As a venture-backed founder, it can be tough to swim against the tide when everything around you seems to be going up and to the right. Even when you know your burn rate is too high, and your team is consistently missing key milestones. It is difficult to cut beloved projects or lay off employees when the macro story is strong. You're reluctant to make decisions that could be perceived as weakness, especially when you're reading another story about the next batch of unicorns or the successful funding rounds of other founders you know.

Investors and founders acted as if this trend would last forever. Now, the inevitable pullback is underway. We're about to see that many of those paper venture returns and ballooning valuations were an illusion.

For founders, this sudden turnaround will cause a tremendous amount of stress and existential risk to their startup. Many founders that were on track to raise their next round 6 months ago will find that they don't have the metrics or the cash to wait another year or more to raise again.

That higher-than-expected valuation from your last round is a hurdle you now have to jump over. Or crawl under.

For many founders, the pullback in VC we are experiencing is the first real crisis they face. The coming months will be challenging. But a crisis also makes us more receptive to considering alternative approaches to building a venture-backed startup that may have been disregarded in the past. When founders might consider a different path to growth that can produce better results while lowering the risk of a complete wipeout if things don't go as planned.

Now We Can Talk About the Pivot to Profitability

The challenges founders will face during this market pullback are not unique to this moment in time.

Venture-backed startups have consistently suffered from a Blitzscale mentality, taking an all-or-nothing approach to raising and deploying venture capital. This approach to growth hasn't been discouraged by VCs, who build portfolios of startups with the expectation of high failure rates in the search for one or two home runs that can deliver the outsized returns their LPs expect.

Over the past five years, the tidal wave of investor cash has only accelerated the trend.

I started writing and presenting the Pivot to Profitability in 2019. It was difficult for the message to break through in such an exuberant market. Timing is everything.

This is an opportunity to rethink how we grow VC-backed startups. It's not an anti-VC framework. The Pivot to Profitability is a shift in mindset. You push aside the focus on vanity metrics that support growth at all costs. You resist the pressure to sprint to your next fundraise before you're ready. You don't accelerate your investment in products and initiatives that don't work, wasting precious runway.

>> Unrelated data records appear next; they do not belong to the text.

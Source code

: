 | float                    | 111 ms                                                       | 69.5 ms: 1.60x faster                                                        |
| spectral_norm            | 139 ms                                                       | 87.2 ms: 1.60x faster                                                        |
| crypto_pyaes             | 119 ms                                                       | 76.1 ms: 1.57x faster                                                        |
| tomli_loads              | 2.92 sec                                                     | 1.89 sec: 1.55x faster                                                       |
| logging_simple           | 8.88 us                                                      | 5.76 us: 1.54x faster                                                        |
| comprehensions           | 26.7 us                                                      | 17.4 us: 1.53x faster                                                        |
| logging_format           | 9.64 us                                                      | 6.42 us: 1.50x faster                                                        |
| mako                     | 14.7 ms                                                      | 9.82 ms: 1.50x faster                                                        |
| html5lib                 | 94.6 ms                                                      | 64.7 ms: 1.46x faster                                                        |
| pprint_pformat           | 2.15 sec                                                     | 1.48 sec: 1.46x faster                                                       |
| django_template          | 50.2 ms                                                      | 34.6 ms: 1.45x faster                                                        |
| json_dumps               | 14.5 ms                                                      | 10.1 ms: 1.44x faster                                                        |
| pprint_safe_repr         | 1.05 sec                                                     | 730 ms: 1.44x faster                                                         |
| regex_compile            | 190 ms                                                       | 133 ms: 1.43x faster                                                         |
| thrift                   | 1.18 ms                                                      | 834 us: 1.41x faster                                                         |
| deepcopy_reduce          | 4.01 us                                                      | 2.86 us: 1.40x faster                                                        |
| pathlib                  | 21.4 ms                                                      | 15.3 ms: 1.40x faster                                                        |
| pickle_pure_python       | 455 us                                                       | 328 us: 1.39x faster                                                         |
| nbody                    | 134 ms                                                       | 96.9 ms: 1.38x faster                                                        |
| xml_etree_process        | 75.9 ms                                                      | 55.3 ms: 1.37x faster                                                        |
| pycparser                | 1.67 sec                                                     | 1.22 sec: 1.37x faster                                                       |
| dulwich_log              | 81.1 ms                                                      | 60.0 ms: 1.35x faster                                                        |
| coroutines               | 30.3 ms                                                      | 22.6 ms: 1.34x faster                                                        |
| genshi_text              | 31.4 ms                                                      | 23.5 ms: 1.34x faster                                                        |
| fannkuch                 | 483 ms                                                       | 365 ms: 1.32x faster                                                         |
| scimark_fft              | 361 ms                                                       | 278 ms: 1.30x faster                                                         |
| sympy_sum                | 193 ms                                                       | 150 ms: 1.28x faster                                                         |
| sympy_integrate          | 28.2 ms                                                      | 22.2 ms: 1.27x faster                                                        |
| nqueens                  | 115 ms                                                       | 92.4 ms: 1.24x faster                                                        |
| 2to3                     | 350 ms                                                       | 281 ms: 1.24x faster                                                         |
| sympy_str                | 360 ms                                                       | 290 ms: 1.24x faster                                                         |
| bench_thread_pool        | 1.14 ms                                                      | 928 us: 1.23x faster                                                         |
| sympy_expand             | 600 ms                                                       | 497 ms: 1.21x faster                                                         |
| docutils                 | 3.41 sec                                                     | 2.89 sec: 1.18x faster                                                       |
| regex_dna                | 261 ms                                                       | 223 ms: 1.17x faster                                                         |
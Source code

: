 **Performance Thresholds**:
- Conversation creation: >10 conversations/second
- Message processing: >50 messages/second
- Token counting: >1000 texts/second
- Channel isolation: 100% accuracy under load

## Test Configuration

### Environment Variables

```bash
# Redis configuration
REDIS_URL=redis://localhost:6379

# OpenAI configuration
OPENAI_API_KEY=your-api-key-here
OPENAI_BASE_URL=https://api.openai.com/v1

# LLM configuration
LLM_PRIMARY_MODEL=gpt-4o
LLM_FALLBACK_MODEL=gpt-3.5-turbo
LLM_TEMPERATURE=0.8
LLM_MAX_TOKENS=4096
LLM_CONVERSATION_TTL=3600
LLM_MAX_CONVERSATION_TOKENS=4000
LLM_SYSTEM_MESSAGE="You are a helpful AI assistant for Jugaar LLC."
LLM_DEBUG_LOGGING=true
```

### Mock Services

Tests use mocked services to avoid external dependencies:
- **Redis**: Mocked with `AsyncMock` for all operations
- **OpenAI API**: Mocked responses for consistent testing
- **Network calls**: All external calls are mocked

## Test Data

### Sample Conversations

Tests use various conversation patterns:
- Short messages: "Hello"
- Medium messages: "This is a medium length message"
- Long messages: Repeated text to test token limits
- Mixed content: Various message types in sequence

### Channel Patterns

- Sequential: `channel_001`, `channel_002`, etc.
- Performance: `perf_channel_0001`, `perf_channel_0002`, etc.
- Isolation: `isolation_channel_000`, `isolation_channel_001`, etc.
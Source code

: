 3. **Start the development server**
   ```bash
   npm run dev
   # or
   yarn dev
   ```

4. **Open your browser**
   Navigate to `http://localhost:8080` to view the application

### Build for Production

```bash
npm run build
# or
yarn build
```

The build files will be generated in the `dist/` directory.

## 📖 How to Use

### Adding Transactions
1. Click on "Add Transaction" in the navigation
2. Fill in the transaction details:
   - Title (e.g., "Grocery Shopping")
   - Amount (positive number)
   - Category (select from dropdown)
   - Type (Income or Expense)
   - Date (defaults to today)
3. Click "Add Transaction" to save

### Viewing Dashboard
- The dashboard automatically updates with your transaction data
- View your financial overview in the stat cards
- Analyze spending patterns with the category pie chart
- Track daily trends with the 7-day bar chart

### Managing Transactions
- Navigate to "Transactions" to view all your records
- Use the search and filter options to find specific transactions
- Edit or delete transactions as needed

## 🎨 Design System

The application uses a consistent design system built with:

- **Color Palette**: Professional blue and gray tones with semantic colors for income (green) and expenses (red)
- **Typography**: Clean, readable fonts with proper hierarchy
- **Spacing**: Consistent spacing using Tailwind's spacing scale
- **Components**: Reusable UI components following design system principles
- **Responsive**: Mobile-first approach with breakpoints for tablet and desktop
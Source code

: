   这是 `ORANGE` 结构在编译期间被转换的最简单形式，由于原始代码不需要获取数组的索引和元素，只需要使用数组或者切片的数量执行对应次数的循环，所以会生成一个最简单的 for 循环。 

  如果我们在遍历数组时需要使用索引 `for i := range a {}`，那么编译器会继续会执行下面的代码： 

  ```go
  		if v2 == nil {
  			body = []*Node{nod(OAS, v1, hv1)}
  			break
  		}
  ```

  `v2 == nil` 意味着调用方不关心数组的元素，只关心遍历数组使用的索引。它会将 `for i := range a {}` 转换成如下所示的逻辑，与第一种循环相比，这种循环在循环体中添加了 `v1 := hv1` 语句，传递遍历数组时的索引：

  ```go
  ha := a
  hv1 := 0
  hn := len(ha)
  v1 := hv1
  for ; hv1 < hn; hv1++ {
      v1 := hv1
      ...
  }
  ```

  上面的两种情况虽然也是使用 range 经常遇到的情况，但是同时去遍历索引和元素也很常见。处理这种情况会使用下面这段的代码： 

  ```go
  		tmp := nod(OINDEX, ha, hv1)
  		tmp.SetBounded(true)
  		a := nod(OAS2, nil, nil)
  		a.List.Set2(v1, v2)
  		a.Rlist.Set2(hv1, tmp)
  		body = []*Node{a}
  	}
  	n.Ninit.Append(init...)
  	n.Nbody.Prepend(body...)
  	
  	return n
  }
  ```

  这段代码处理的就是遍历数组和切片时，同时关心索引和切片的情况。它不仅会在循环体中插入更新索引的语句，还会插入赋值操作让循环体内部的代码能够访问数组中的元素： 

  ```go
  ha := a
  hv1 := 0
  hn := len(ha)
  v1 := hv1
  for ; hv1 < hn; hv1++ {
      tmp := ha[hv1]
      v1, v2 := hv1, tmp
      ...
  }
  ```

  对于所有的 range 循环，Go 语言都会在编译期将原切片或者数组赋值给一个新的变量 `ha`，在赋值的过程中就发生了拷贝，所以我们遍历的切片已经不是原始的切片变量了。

Instead, you methodically build a solid, growing foundation of product-market fit that will support profitable, scalable growth. Once you find product-market fit, you build up enough runway to always have a path to cash flow positive.

As Paul Graham defined it, you shift from Default Dead to Default Alive.

The Pivot to Profitability gives you leverage in funding or M&A discussions. It's a path to self-sufficiency when suddenly your startup is no longer in fashion with investors. Or when you realize you can't deliver the kind of venture returns investors seek. It's a framework for navigating difficult discussions with your Board and investors when things don't go as planned.